Au moins 20.000 personnes ont été déplacées depuis le mois d'août par l'escalade du conflit armé dans l'Etat du Haut-Nil au Soudan du Sud, ont alerté mercredi des agences humanitaires des Nations Unies.
Certaines de ces populations civiles ont dû fuir jusqu'à quatre fois pour sauver leur vie alors que le conflit fait rage, a souligné l'Agence de l'ONU pour les réfugiés (HCR).
Au moins 3.000 personnes ont fui vers le Soudan voisin, intensifiant encore la crise des réfugiés du Soudan du Sud, la plus importante d'Afrique.
" On rapporte qu'un nombre important de personnes ont traversé (la frontière) vers le Soudan, tandis que d'autres se cachent dans les marécages ", a détaillé pour sa part le Bureau de coordination des affaires humanitaires de l'ONU (OCHA).

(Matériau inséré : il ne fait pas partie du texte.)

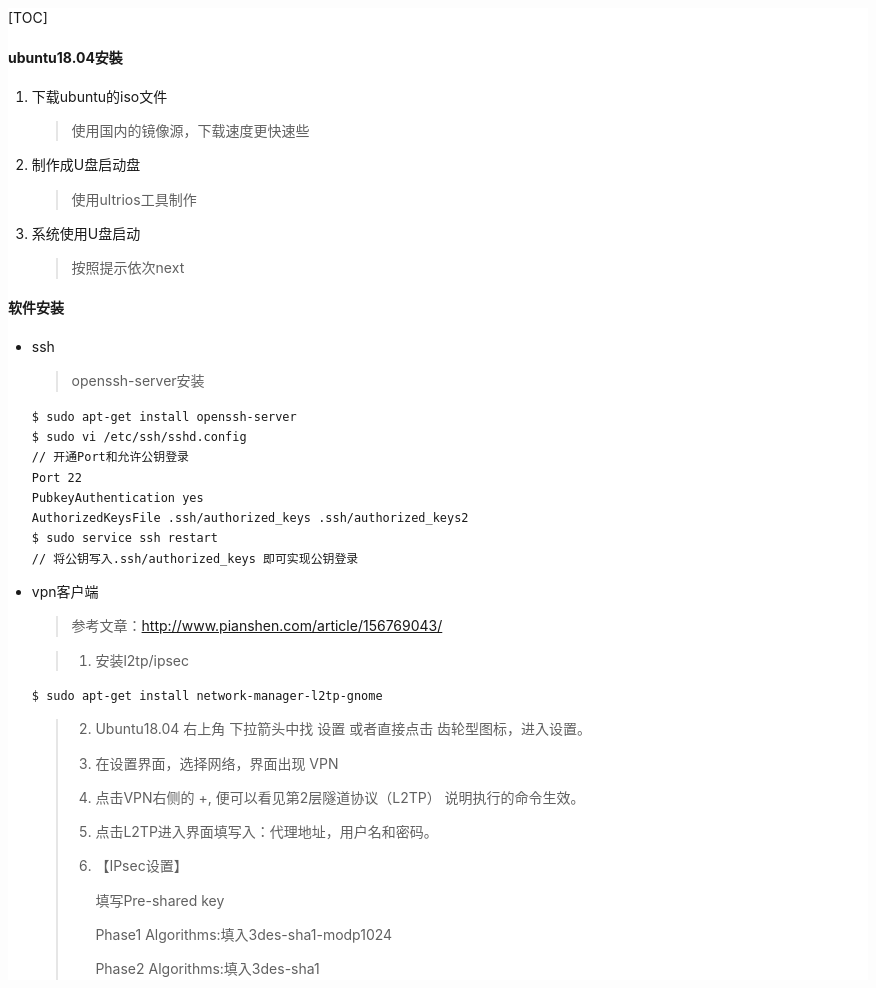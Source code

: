 [TOC]

#### ubuntu18.04安裝

1. 下载ubuntu的iso文件

   > 使用国内的镜像源，下载速度更快速些

2. 制作成U盘启动盘

   > 使用ultrios工具制作

3. 系统使用U盘启动

   > 按照提示依次next

#### 软件安装

- ssh

  > openssh-server安装

  ```bash
  $ sudo apt-get install openssh-server
  $ sudo vi /etc/ssh/sshd.config
  // 开通Port和允许公钥登录
  Port 22
  PubkeyAuthentication yes
  AuthorizedKeysFile .ssh/authorized_keys .ssh/authorized_keys2
  $ sudo service ssh restart
  // 将公钥写入.ssh/authorized_keys 即可实现公钥登录
  ```

- vpn客户端

  > 参考文章：http://www.pianshen.com/article/156769043/

  > 1. 安装l2tp/ipsec

  ```bash
  $ sudo apt-get install network-manager-l2tp-gnome
  ```

  > 2. Ubuntu18.04 右上角 下拉箭头中找 设置 或者直接点击 齿轮型图标，进入设置。
  >
  > 3. 在设置界面，选择网络，界面出现 VPN
  >
  > 4. 点击VPN右侧的 +,
  >    便可以看见第2层隧道协议（L2TP）
  >    说明执行的命令生效。
  >
  > 5. 点击L2TP进入界面填写入：代理地址，用户名和密码。
  >
  > 6. 【IPsec设置】
  >
  >    填写Pre-shared key
  >
  >    Phase1 Algorithms:填入3des-sha1-modp1024
  >
  >    Phase2 Algorithms:填入3des-sha1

75% des personnes nouvellement déplacées sont des femmes et des enfants
Le conflit armé a éclaté le 15 août dernier dans le village de Tonga, dans le Haut-Nil. Depuis, la violence s'est propagée dans le Nil supérieur et dans les parties nord des États de Jonglei et d'Unity. Elle progresse actuellement dans le comté de Fashoda, dans le Nil supérieur, et menace la ville de Kodok.
" Le désespoir augmente, et de plus en plus de personnes fuient alors que le conflit s'intensifie ", a déclaré le représentant du HCR au Soudan du Sud, Arafat Jamal. " Les civils sont attaqués dans ce conflit impitoyable ; nous devons assurer leur protection ".
Depuis le début de la crise, des centaines de personnes sont arrivées sur le site de protection des civils (POC) de Malakal. Avec l'extension du conflit, l'ONU estime à 5.000 le nombre de personnes déplacées du comté de Manyo vers le comté de Melut.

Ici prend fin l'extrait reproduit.